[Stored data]
++++

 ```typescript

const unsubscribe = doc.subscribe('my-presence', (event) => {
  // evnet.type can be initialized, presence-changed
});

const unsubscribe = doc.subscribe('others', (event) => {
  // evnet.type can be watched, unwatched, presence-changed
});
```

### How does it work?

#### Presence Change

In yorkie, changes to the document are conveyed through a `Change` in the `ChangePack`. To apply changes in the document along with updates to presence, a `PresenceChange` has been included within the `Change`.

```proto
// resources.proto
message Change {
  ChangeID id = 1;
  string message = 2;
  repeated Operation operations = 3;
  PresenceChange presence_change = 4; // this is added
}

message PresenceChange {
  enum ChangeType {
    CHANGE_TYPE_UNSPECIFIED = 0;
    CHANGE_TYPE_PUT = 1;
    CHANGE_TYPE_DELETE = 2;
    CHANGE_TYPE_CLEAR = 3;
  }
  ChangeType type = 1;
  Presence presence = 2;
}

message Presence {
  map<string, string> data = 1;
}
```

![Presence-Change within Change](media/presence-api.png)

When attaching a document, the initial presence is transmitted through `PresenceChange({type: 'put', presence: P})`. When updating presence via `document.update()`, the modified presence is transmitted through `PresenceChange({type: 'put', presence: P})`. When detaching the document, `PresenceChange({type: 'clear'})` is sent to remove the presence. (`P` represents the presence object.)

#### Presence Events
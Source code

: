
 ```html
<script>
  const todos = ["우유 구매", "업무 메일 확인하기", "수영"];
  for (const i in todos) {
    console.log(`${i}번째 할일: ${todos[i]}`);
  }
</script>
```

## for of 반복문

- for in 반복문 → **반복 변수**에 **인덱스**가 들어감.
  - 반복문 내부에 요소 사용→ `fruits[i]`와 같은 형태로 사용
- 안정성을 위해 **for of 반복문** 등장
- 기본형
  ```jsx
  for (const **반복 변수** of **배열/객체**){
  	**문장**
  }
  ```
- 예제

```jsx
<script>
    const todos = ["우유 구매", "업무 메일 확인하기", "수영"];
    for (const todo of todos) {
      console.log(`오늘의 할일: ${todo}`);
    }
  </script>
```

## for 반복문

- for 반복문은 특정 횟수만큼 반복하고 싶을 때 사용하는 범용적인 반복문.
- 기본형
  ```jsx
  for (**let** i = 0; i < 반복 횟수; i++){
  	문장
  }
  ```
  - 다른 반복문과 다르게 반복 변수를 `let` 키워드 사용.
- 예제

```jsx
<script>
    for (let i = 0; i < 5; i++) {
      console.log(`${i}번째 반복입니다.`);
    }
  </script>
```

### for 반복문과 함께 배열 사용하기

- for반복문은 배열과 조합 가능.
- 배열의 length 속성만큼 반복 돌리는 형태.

++++

> Task item
All the entries should be output exactly as given.

> Solution below
 ```typescript

const unsubscribe = doc.subscribe('my-presence', (event) => {
  // evnet.type can be initialized, presence-changed
});

const unsubscribe = doc.subscribe('others', (event) => {
  // evnet.type can be watched, unwatched, presence-changed
});
```

### How does it work?

#### Presence Change

In yorkie, changes to the document are conveyed through a `Change` in the `ChangePack`. To apply changes in the document along with updates to presence, a `PresenceChange` has been included within the `Change`.

```proto
// resources.proto
message Change {
  ChangeID id = 1;
  string message = 2;
  repeated Operation operations = 3;
  PresenceChange presence_change = 4; // this is added
}

message PresenceChange {
  enum ChangeType {
    CHANGE_TYPE_UNSPECIFIED = 0;
    CHANGE_TYPE_PUT = 1;
    CHANGE_TYPE_DELETE = 2;
    CHANGE_TYPE_CLEAR = 3;
  }
  ChangeType type = 1;
  Presence presence = 2;
}

message Presence {
  map<string, string> data = 1;
}
```

![Presence-Change within Change](media/presence-api.png)

When attaching a document, the initial presence is transmitted through `PresenceChange({type: 'put', presence: P})`. When updating presence via `document.update()`, the modified presence is transmitted through `PresenceChange({type: 'put', presence: P})`. When detaching the document, `PresenceChange({type: 'clear'})` is sent to remove the presence. (`P` represents the presence object.)

#### Presence Events
Source code

:
 ```html
<script>
  const todos = ["우유 구매", "업무 메일 확인하기", "수영"];
  for (const i in todos) {
    console.log(`${i}번째 할일: ${todos[i]}`);
  }
</script>
```

## for of 반복문

- for in 반복문 → **반복 변수**에 **인덱스**가 들어감.
  - 반복문 내부에 요소 사용→ `fruits[i]`와 같은 형태로 사용
- 안정성을 위해 **for of 반복문** 등장
- 기본형
  ```jsx
  for (const **반복 변수** of **배열/객체**){
  	**문장**
  }
  ```
- 예제

```jsx
<script>
    const todos = ["우유 구매", "업무 메일 확인하기", "수영"];
    for (const todo of todos) {
      console.log(`오늘의 할일: ${todo}`);
    }
  </script>
```

## for 반복문

- for 반복문은 특정 횟수만큼 반복하고 싶을 때 사용하는 범용적인 반복문.
- 기본형
  ```jsx
  for (**let** i = 0; i < 반복 횟수; i++){
  	문장
  }
  ```
  - 다른 반복문과 다르게 반복 변수를 `let` 키워드 사용.
- 예제

```jsx
<script>
    for (let i = 0; i < 5; i++) {
      console.log(`${i}번째 반복입니다.`);
    }
  </script>
```

### for 반복문과 함께 배열 사용하기

- for반복문은 배열과 조합 가능.
- 배열의 length 속성만큼 반복 돌리는 형태.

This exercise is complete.